In my view, the notice satisfied in substance and spirit the requirement of the statute. The notice was indeed preceded by a request to shift to a new site. It is true that at the time of the request the new site did not be-long to the landholder. But as the courts found, the landholder's need was bona fide, his approach was straight and the offer was correct, although technically he had not yet become the owner of the new site. It would appear from the evidence that the landholder was perfectly justified in making an offer to the kudikidap-pukars because the land in question was being negotiated for an immediate purchase. He had given the particulars of the land when he made the offer. He was quite certain, as subsequent events proved, of his ability to obtain the ownership and possession of the new site. The site was purchased within a few weeks after the notice was issued. It would appear that the kudikidappukars were totally unaware of the fact that the site offered had not been purchased by the landholder, because there is no mention of this defect in the reply notice. The requirement under the statute is that the kudikidappukaran should be given an opportunity to consider the advantages or otherwise of complying with the request to shift to a new site. This fact in the instant case was capable of being objectively considered by the kudikidappukars. They had no knowledge of the defect in the offer made to them. They had apparently taken the offer on its face value and considered its merits, and decided not to accept it. Even after the notice was issued, the offer was not complied with indicating that they had set their minds against it. For nearly a year they continued to remain adamant, although the landholder had long become the owner of the new site. It cannot therefore be said that due opportunity for the kudikidappukars to consider the merits and demerits of the offer to shift, as contemplated under the statute, was in any manner denied to them. Both the courts having accepted the bona fide nature of the prayer for shifting, and the lawful object for which the request for shifting was made, I see no reason to interfere with such finding.
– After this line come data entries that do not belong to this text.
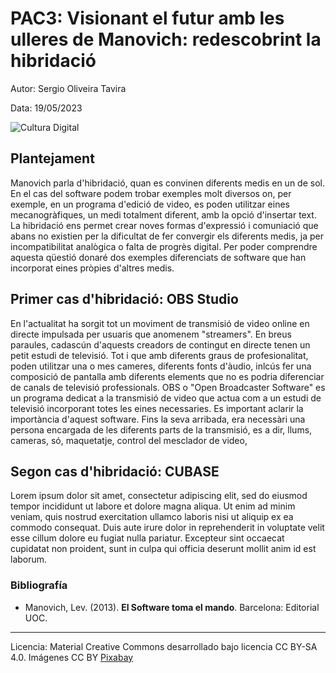 # PAC3: Visionant el futur amb les ulleres de Manovich: redescobrint la hibridació 




Autor: Sergio Oliveira Tavira


Data: 19/05/2023

![Cultura Digital](https://images.pexels.com/photos/257904/pexels-photo-257904.jpeg) 



## Plantejament


Manovich parla d'hibridació, quan es convinen diferents medis en un de sol. En el cas del software podem trobar exemples molt diversos on, per exemple, en un programa d'edició de video, es poden utilitzar eines mecanogràfiques, un medi totalment diferent, amb la opció d'insertar text. La hibridació ens permet crear noves formas d'expressió i comuniació que abans no existien per la dificultat de fer convergir els diferents medis, ja per incompatibilitat analògica o falta de progrès digital. Per poder comprendre aquesta qüestió donaré dos exemples diferenciats de software que han incorporat eines pròpies d'altres medis. 


## Primer cas d'hibridació: OBS Studio

En l'actualitat ha sorgit tot un moviment de transmisió de video online en directe impulsada per usuaris que anomenem "streamers". En breus paraules, cadascún d'aquests creadors de contingut en directe tenen un petit estudi de televisió. Tot i que amb diferents graus de profesionalitat, poden utilitzar una o mes cameres, diferents fonts d'àudio, inlcús fer una composició de pantalla amb diferents elements que no es podria diferenciar de canals de televisió professionals. 
OBS o "Open Broadcaster Software" es un programa dedicat a la transmisió de video que actua com a un estudi de televisió incorporant totes les eines necessaries. Es important aclarir la importància d'aquest software. Fins la seva arribada, era necessàri una persona encargada de les diferents parts de la transmisió, es a dir, llums, cameras, só, maquetatje, control del mesclador de video, 



## Segon cas d'hibridació: CUBASE

Lorem ipsum dolor sit amet, consectetur adipiscing elit, sed do eiusmod tempor incididunt ut labore et dolore magna aliqua. Ut enim ad minim veniam, quis nostrud exercitation ullamco laboris nisi ut aliquip ex ea commodo consequat. Duis aute irure dolor in reprehenderit in voluptate velit esse cillum dolore eu fugiat nulla pariatur. Excepteur sint occaecat cupidatat non proident, sunt in culpa qui officia deserunt mollit anim id est laborum.


### Bibliografía

* Manovich, Lev. (2013). **El Software toma el mando**. Barcelona: Editorial UOC. 


----

Licencia: Material Creative Commons desarrollado bajo licencia CC BY-SA 4.0. Imágenes CC BY [Pixabay](https://www.pexels.com/@pixabay/)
9. Respondent's counsel raises a contention, which again the resapondents had not taken in the trial court, to the effect that the requirement mentioned by the landholder was not for an industrial purpose. Both the courts examined this question and came to the conclusion that running of a cinema was an industry and the requirement mentioned, viz.. the construction of car park and canteen for the purpose of the cinema was also an industrial purpose. Relying upon the decision of this Court in Director, Central Plantation Crops Research Institute v. Secretary, Government Thottam Thozhilali Union (1974) Ker LT 475, the lower appellate court held that the employer carried on a trade or business or undertaking or calling to supply material services and thus he was engaged in an industry. It was further found that the car park and the canteen were required for the running of the cinema and they were thus required for an industrial purpose. I see no ground to interfere with such findings.
The appeal is based on valid grounds. The judgment and decree of the lower appellate court are accordingly set aside and those of the trial court restored. In the circumstances of this case I make no direction as to costs.